Le 17 octobre, les militants d’ATD Quart Monde se mobilisent contre les idées reçues sur les pauvres et la pauvreté. Entretien avec Jean-Christophe Sarrot, qui a coordonné un petit livre riche d’informations… et de propositions.
La seconde édition du guide En finir avec les idées fausses sur les pauvres et la pauvreté démonte 104 clichés sur les aides sociales, l’éducation, l’immigration, le travail, la banlieue… Comment avez-vous répertorié et démonté ces idées reçues ?

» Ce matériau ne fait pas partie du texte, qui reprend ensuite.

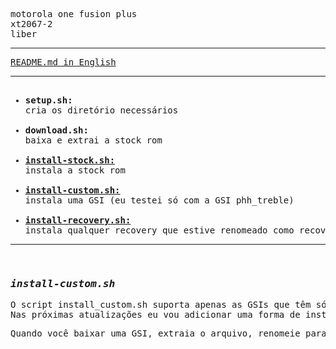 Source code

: <pre>motorola one fusion plus<br/>xt2067-2<br/>liber<hr/><a href="README.pt-br.md">README.md in English</a><hr/><ul><br/><li><strong>setup.sh:</strong><br/>cria os diretório necessários</li><br/><li><strong>download.sh:</strong><br/>baixa e extrai a stock rom</li><br/><li><strong><ins>install-stock.sh:</ins></strong><br/>instala a stock rom</li><br/><li><strong><ins><a href="#installcustom">install-custom.sh:</a></ins></strong><br/>instala uma GSI (eu testei só com a GSI phh_treble)</li><br/><li><strong><ins>install-recovery.sh:</ins></strong><br/>instala qualquer recovery que estive renomeado como recovery.img e dentro da pasta moto_liber/unpacked</li></ul><hr/><br/><h3 id="installcustom"><strong><em>install-custom.sh</em></strong></h3><p>O script install_custom.sh suporta apenas as GSIs que têm só o arquivo system.img.<br/>Nas próximas atualizações eu vou adicionar uma forma de instalar qualquer outra.</p><p>Quando você baixar uma GSI, extraia o arquivo, renomeie para system.img e mova para junto dos arquivos da stock em moto_liber/unpacked. (não se preocupe pois não haverá conflito!)</p></pre>
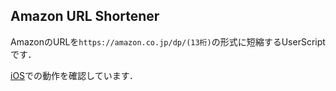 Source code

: ## Amazon URL Shortener
AmazonのURLを`https://amazon.co.jp/dp/(13桁)`の形式に短縮するUserScriptです．

[iOS](https://apps.apple.com/us/app/userscripts/id1463298887)での動作を確認しています． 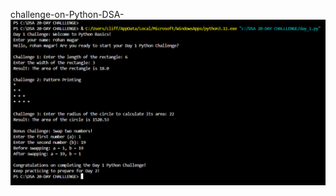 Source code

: challenge-on-Python-DSA-
![image alt](https://github.com/rohanxmagar/-20-day-challenge-on-Python-DSA-/blob/a9b844283dca8726ea5c199c1790725d27385d41/Screenshot%202024-12-09%20104627.png)
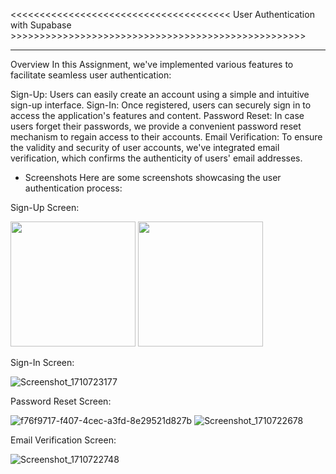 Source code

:<<<<<<<<<<<<<<<<<<<<<<<<<<<<<<<<<<<<<< User Authentication with Supabase >>>>>>>>>>>>>>>>>>>>>>>>>>>>>>>>>>>>>>>>>>>>>>>>>>>
________________________________________________________________________________________________________________

Overview
In this Assignment, we've implemented various features to facilitate seamless user authentication:

Sign-Up: Users can easily create an account using a simple and intuitive sign-up interface.
Sign-In: Once registered, users can securely sign in to access the application's features and content.
Password Reset: In case users forget their passwords, we provide a convenient password reset mechanism to regain access to their accounts.
Email Verification: To ensure the validity and security of user accounts, we've integrated email verification, which confirms the authenticity of users' email addresses.

- Screenshots
Here are some screenshots showcasing the user authentication process:

Sign-Up Screen:



<img src="https://github.com/Trajoon/Assignment-6/raw/main/assets/153893124/ce21afef-f262-4091-82b7-5d397e8049ed.png" width="200" />
<img src="https://github.com/Trajoon/Assignment-6/raw/main/assets/153893124/8a0b212d-b74e-4739-b052-36e055027cc5.png" width="200" />





Sign-In Screen:

![Screenshot_1710723177](https://github.com/Trajoon/Assignment-6/assets/153893124/4de76270-a563-469d-963d-2e7d92d4e68c)


Password Reset Screen:

![f76f9717-f407-4cec-a3fd-8e29521d827b](https://github.com/Trajoon/Assignment-6/assets/153893124/86c9e071-c536-4a1b-84ee-24013fabb9e3)
![Screenshot_1710722678](https://github.com/Trajoon/Assignment-6/assets/153893124/97e1e28e-96a7-4f81-aa9d-cf3fa133ac17)



Email Verification Screen:

![Screenshot_1710722748](https://github.com/Trajoon/Assignment-6/assets/153893124/5738fe89-8abc-44fe-a299-f17a31671bdb)

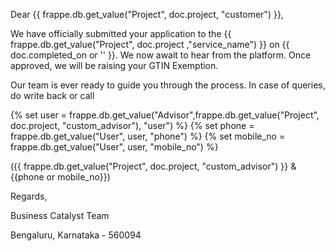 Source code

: <p>Dear {{ frappe.db.get_value("Project", doc.project, "customer") }},</p>

<p>We have officially submitted your application to the {{ frappe.db.get_value("Project", doc.project ,"service_name") }} on {{ doc.completed_on  or '' }}. We now await to hear from the platform. Once approved, we will be raising your GTIN Exemption.</p>

<p>Our team is ever ready to guide you through the process. In case of queries, do write back or call</p>

<p>{% set user = frappe.db.get_value("Advisor",frappe.db.get_value("Project", doc.project, "custom_advisor"), "user")  %}
{% set phone = frappe.db.get_value("User", user, "phone") %}
{% set mobile_no = frappe.db.get_value("User", user, "mobile_no") %}</p>

<p>({{ frappe.db.get_value("Project", doc.project, "custom_advisor") }} & {{phone or mobile_no}})</p>

<!--<p><a href="https://drive.google.com/file/d/18-96LzZ5WnqHMx1WlRfL2Cs13CLPJI_M/view">Inline Image</a></p>-->

<p>Regards,</p>

<p>Business Catalyst Team</p>

<p>Bengaluru, Karnataka - 560094</p>
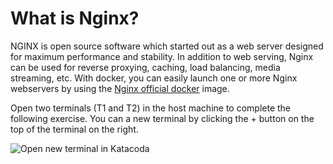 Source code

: # What is Nginx?

NGINX is open source software which started out as a web server designed for maximum performance and stability. In addition to  web serving, Nginx can be used for reverse proxying, caching, load balancing, media streaming, etc. With docker, you can easily launch one or more Nginx webservers by using the [Nginx official docker](https://hub.docker.com/_/nginx) image.

Open two terminals (T1 and T2) in the host machine to complete the following exercise. You can a new terminal by clicking the + button on the top of the terminal on the right.

![Open new terminal in Katacoda](terminal.jpg)
 
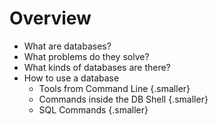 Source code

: # Overview

* What are databases?
* What problems do they solve?
* What kinds of databases are there?
* How to use a database
  * Tools from Command Line {.smaller}
  * Commands inside the DB Shell {.smaller}
  * SQL Commands {.smaller}
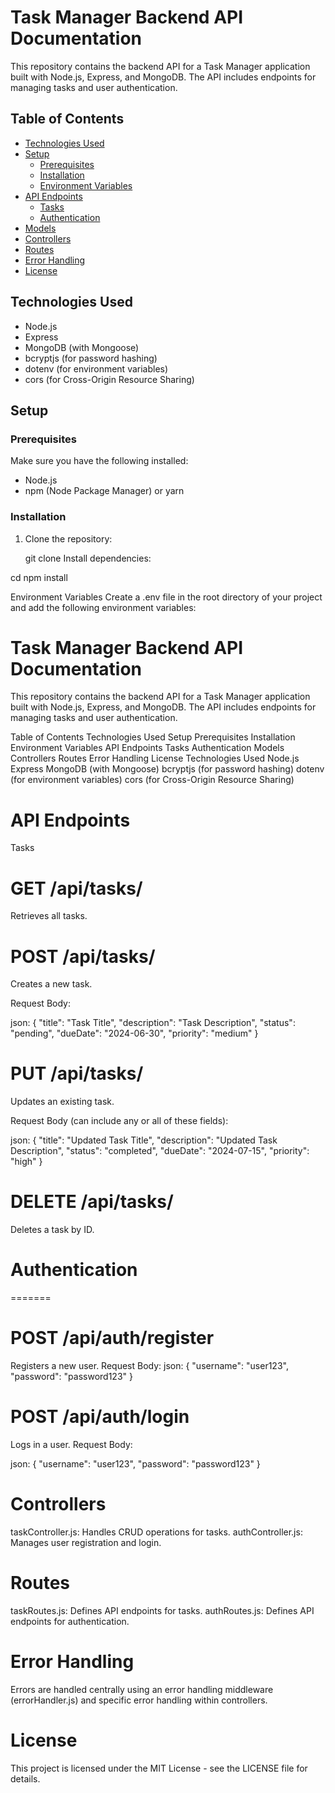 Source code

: 
# Task Manager Backend API Documentation

This repository contains the backend API for a Task Manager application built with Node.js, Express, and MongoDB. The API includes endpoints for managing tasks and user authentication.

## Table of Contents

- [Technologies Used](#technologies-used)
- [Setup](#setup)
  - [Prerequisites](#prerequisites)
  - [Installation](#installation)
  - [Environment Variables](#environment-variables)
- [API Endpoints](#api-endpoints)
  - [Tasks](#tasks)
  - [Authentication](#authentication)
- [Models](#models)
- [Controllers](#controllers)
- [Routes](#routes)
- [Error Handling](#error-handling)
- [License](#license)

## Technologies Used

- Node.js
- Express
- MongoDB (with Mongoose)
- bcryptjs (for password hashing)
- dotenv (for environment variables)
- cors (for Cross-Origin Resource Sharing)

## Setup

### Prerequisites

Make sure you have the following installed:

- Node.js
- npm (Node Package Manager) or yarn

### Installation

1. Clone the repository:
   
   git clone <repository-url>
   Install dependencies:  

cd <project-folder>
npm install

Environment Variables
Create a .env file in the root directory of your project and add the following environment variables:

# Task Manager Backend API Documentation
This repository contains the backend API for a Task Manager application built with Node.js, Express, and MongoDB. The API includes endpoints for managing tasks and user authentication.

Table of Contents
Technologies Used
Setup
Prerequisites
Installation
Environment Variables
API Endpoints
Tasks
Authentication
Models
Controllers
Routes
Error Handling
License
Technologies Used
Node.js
Express
MongoDB (with Mongoose)
bcryptjs (for password hashing)
dotenv (for environment variables)
cors (for Cross-Origin Resource Sharing)


# API Endpoints
Tasks

# GET /api/tasks/
Retrieves all tasks.


# POST /api/tasks/

Creates a new task.

Request Body:

json:
{
"title": "Task Title",
"description": "Task Description",
"status": "pending",
"dueDate": "2024-06-30",
"priority": "medium"
}

# PUT /api/tasks/

Updates an existing task.

Request Body (can include any or all of these fields):

json:
{
"title": "Updated Task Title",
"description": "Updated Task Description",
"status": "completed",
"dueDate": "2024-07-15",
"priority": "high"
}

# DELETE /api/tasks/

Deletes a task by ID.

# Authentication

=======

# POST /api/auth/register

Registers a new user.
Request Body:
json:
{
"username": "user123",
"password": "password123"
}

# POST /api/auth/login

Logs in a user.
Request Body:

json:
{
"username": "user123",
"password": "password123"
}

# Controllers

taskController.js: Handles CRUD operations for tasks.
authController.js: Manages user registration and login.

# Routes

taskRoutes.js: Defines API endpoints for tasks.
authRoutes.js: Defines API endpoints for authentication.

# Error Handling

Errors are handled centrally using an error handling middleware (errorHandler.js) and specific error handling within controllers.

# License

This project is licensed under the MIT License - see the LICENSE file for details.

Jean-Christophe Sarrot : La première étape a été de demander aux membres d’ATD Quart Monde qui ont l’expérience de la pauvreté, de rassembler tout ce qu’ils entendaient dire dans leur quartier, à l’école… Comme par exemple : « Tes parents ne sont pas capables de travailler, et de toutes façons, ils gagnent plus avec le RSA. » Nous avons ensuite cherché des éléments objectifs, dans les rapports publics et les travaux de chercheurs, sur toutes ces questions. Enfin, nous avons présenté notre travail à des partenaires (Défenseur des droits, Commission nationale consultative des droits de l’homme, syndicats, associations…) qui ont validé et corrigé nos éléments.
La lutte contre les préjugés a été choisie cette année comme thème de la Journée mondiale du refus de la misère, le 17 octobre. Pour les personnes qui vivent dans la précarité, ces préjugés sont-ils un problème prioritaire ?

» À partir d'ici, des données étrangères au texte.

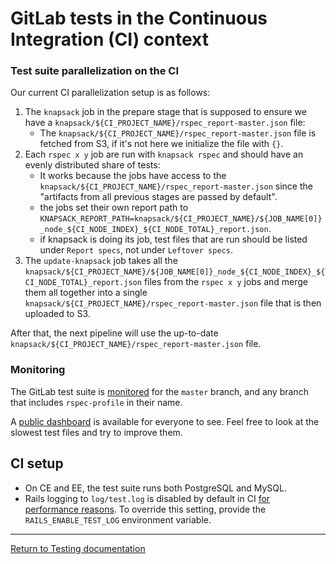 # GitLab tests in the Continuous Integration (CI) context

### Test suite parallelization on the CI

Our current CI parallelization setup is as follows:

1. The `knapsack` job in the prepare stage that is supposed to ensure we have a
   `knapsack/${CI_PROJECT_NAME}/rspec_report-master.json` file:
   - The `knapsack/${CI_PROJECT_NAME}/rspec_report-master.json` file is fetched
     from S3, if it's not here we initialize the file with `{}`.
1. Each `rspec x y` job are run with `knapsack rspec` and should have an evenly
   distributed share of tests:
   - It works because the jobs have access to the
     `knapsack/${CI_PROJECT_NAME}/rspec_report-master.json` since the "artifacts
     from all previous stages are passed by default".
   - the jobs set their own report path to
     `KNAPSACK_REPORT_PATH=knapsack/${CI_PROJECT_NAME}/${JOB_NAME[0]}_node_${CI_NODE_INDEX}_${CI_NODE_TOTAL}_report.json`.
   - if knapsack is doing its job, test files that are run should be listed under
     `Report specs`, not under `Leftover specs`.
1. The `update-knapsack` job takes all the
   `knapsack/${CI_PROJECT_NAME}/${JOB_NAME[0]}_node_${CI_NODE_INDEX}_${CI_NODE_TOTAL}_report.json`
   files from the `rspec x y` jobs and merge them all together into a single
   `knapsack/${CI_PROJECT_NAME}/rspec_report-master.json` file that is then
   uploaded to S3.

After that, the next pipeline will use the up-to-date
`knapsack/${CI_PROJECT_NAME}/rspec_report-master.json` file.

### Monitoring

The GitLab test suite is [monitored] for the `master` branch, and any branch
that includes `rspec-profile` in their name.

A [public dashboard] is available for everyone to see. Feel free to look at the
slowest test files and try to improve them.

[monitored]: ../performance.md#rspec-profiling
[public dashboard]: https://redash.gitlab.com/public/dashboards/l1WhHXaxrCWM5Ai9D7YDqHKehq6OU3bx5gssaiWe?org_slug=default

## CI setup

- On CE and EE, the test suite runs both PostgreSQL and MySQL.
- Rails logging to `log/test.log` is disabled by default in CI [for
  performance reasons][logging]. To override this setting, provide the
  `RAILS_ENABLE_TEST_LOG` environment variable.

[logging]: https://jtway.co/speed-up-your-rails-test-suite-by-6-in-1-line-13fedb869ec4

---

[Return to Testing documentation](index.md)
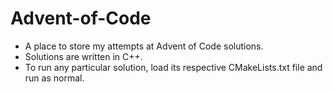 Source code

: # Advent-of-Code
* A place to store my attempts at Advent of Code solutions.
* Solutions are written in C++.
* To run any particular solution, load its respective CMakeLists.txt file and run as normal. 
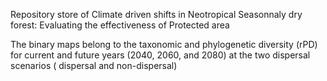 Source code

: Repository store of Climate driven shifts in Neotropical Seasonnaly dry forest: Evaluating the effectiveness of Protected area

The binary maps belong to the taxonomic and phylogenetic diversity (rPD) for current and future years (2040, 2060, and 2080) at the two dispersal scenarios ( dispersal and non-dispersal)
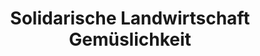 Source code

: ---
title: "Solidarische Landwirtschaft Gemüslichkeit"
url: /perleberg/solidarische-landwirtschaft-gemueslichkeit/
shop: Gemüse & Obst
--- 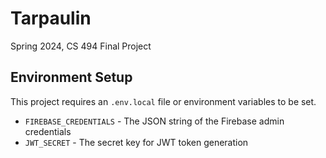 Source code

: # Tarpaulin

Spring 2024, CS 494 Final Project

## Environment Setup

This project requires an `.env.local` file or environment variables to be set.

- `FIREBASE_CREDENTIALS` - The JSON string of the Firebase admin credentials
- `JWT_SECRET` - The secret key for JWT token generation
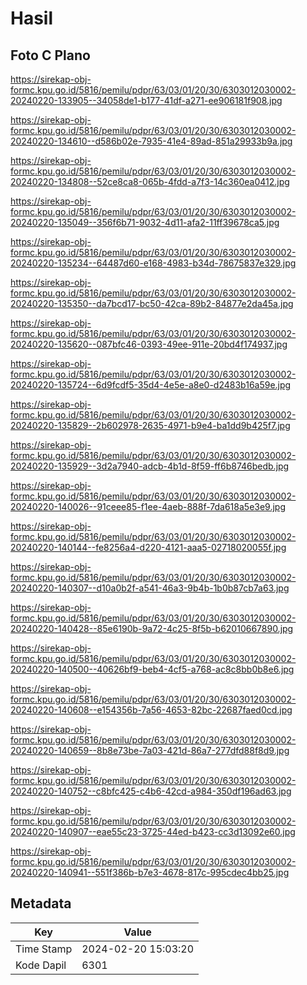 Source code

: # Hasil

## Foto C Plano

https://sirekap-obj-formc.kpu.go.id/5816/pemilu/pdpr/63/03/01/20/30/6303012030002-20240220-133905--34058de1-b177-41df-a271-ee906181f908.jpg

https://sirekap-obj-formc.kpu.go.id/5816/pemilu/pdpr/63/03/01/20/30/6303012030002-20240220-134610--d586b02e-7935-41e4-89ad-851a29933b9a.jpg

https://sirekap-obj-formc.kpu.go.id/5816/pemilu/pdpr/63/03/01/20/30/6303012030002-20240220-134808--52ce8ca8-065b-4fdd-a7f3-14c360ea0412.jpg

https://sirekap-obj-formc.kpu.go.id/5816/pemilu/pdpr/63/03/01/20/30/6303012030002-20240220-135049--356f6b71-9032-4d11-afa2-11ff39678ca5.jpg

https://sirekap-obj-formc.kpu.go.id/5816/pemilu/pdpr/63/03/01/20/30/6303012030002-20240220-135234--64487d60-e168-4983-b34d-78675837e329.jpg

https://sirekap-obj-formc.kpu.go.id/5816/pemilu/pdpr/63/03/01/20/30/6303012030002-20240220-135350--da7bcd17-bc50-42ca-89b2-84877e2da45a.jpg

https://sirekap-obj-formc.kpu.go.id/5816/pemilu/pdpr/63/03/01/20/30/6303012030002-20240220-135620--087bfc46-0393-49ee-911e-20bd4f174937.jpg

https://sirekap-obj-formc.kpu.go.id/5816/pemilu/pdpr/63/03/01/20/30/6303012030002-20240220-135724--6d9fcdf5-35d4-4e5e-a8e0-d2483b16a59e.jpg

https://sirekap-obj-formc.kpu.go.id/5816/pemilu/pdpr/63/03/01/20/30/6303012030002-20240220-135829--2b602978-2635-4971-b9e4-ba1dd9b425f7.jpg

https://sirekap-obj-formc.kpu.go.id/5816/pemilu/pdpr/63/03/01/20/30/6303012030002-20240220-135929--3d2a7940-adcb-4b1d-8f59-ff6b8746bedb.jpg

https://sirekap-obj-formc.kpu.go.id/5816/pemilu/pdpr/63/03/01/20/30/6303012030002-20240220-140026--91ceee85-f1ee-4aeb-888f-7da618a5e3e9.jpg

https://sirekap-obj-formc.kpu.go.id/5816/pemilu/pdpr/63/03/01/20/30/6303012030002-20240220-140144--fe8256a4-d220-4121-aaa5-02718020055f.jpg

https://sirekap-obj-formc.kpu.go.id/5816/pemilu/pdpr/63/03/01/20/30/6303012030002-20240220-140307--d10a0b2f-a541-46a3-9b4b-1b0b87cb7a63.jpg

https://sirekap-obj-formc.kpu.go.id/5816/pemilu/pdpr/63/03/01/20/30/6303012030002-20240220-140428--85e6190b-9a72-4c25-8f5b-b62010667890.jpg

https://sirekap-obj-formc.kpu.go.id/5816/pemilu/pdpr/63/03/01/20/30/6303012030002-20240220-140500--40626bf9-beb4-4cf5-a768-ac8c8bb0b8e6.jpg

https://sirekap-obj-formc.kpu.go.id/5816/pemilu/pdpr/63/03/01/20/30/6303012030002-20240220-140608--e154356b-7a56-4653-82bc-22687faed0cd.jpg

https://sirekap-obj-formc.kpu.go.id/5816/pemilu/pdpr/63/03/01/20/30/6303012030002-20240220-140659--8b8e73be-7a03-421d-86a7-277dfd88f8d9.jpg

https://sirekap-obj-formc.kpu.go.id/5816/pemilu/pdpr/63/03/01/20/30/6303012030002-20240220-140752--c8bfc425-c4b6-42cd-a984-350df196ad63.jpg

https://sirekap-obj-formc.kpu.go.id/5816/pemilu/pdpr/63/03/01/20/30/6303012030002-20240220-140907--eae55c23-3725-44ed-b423-cc3d13092e60.jpg

https://sirekap-obj-formc.kpu.go.id/5816/pemilu/pdpr/63/03/01/20/30/6303012030002-20240220-140941--551f386b-b7e3-4678-817c-995cdec4bb25.jpg


## Metadata

| Key        | Value               |
| ---------- | ------------------- |
| Time Stamp | 2024-02-20 15:03:20 |
| Kode Dapil | 6301                |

J-C.S : Les idées reçues sont très nombreuses et renaissent régulièrement, souvent sous l’apparence du simple bon sens. Elles ont un effet très négatif : les gens finissent par se croire incapables et responsables de leur situation. Quand on ne trouve pas de travail pendant des mois, on se demande si le problème ne vient pas de soi. Nous voulons que les gens sachent, au moment où ils se prennent ces préjugés dans la figure, qu’il ne s’agit pas de vérités officielles, même si ces idées sont reprises comme telles par des médias et des responsables politiques. ATD Quart Monde est née en 1957 sur l’intuition que l’exclusion n’est pas seulement matérielle et financière : c’est aussi une question de rejet, de mise à l’écart. Cette idée a repris de la vigueur lors des élections présidentielle et législatives de 2012, lorsque les populations en grande difficulté sont devenues les boucs émissaires de la crise. Quand on a entendu des choses du genre : « On peut gagner plus au RSA qu’avec le Smic », on s’est dit qu’il fallait vraiment qu’on creuse ça. On a publié des réponses sur internet, et on a fait un dépliant qui a été tellement demandé qu’on a décidé de publier un petit livre pas cher.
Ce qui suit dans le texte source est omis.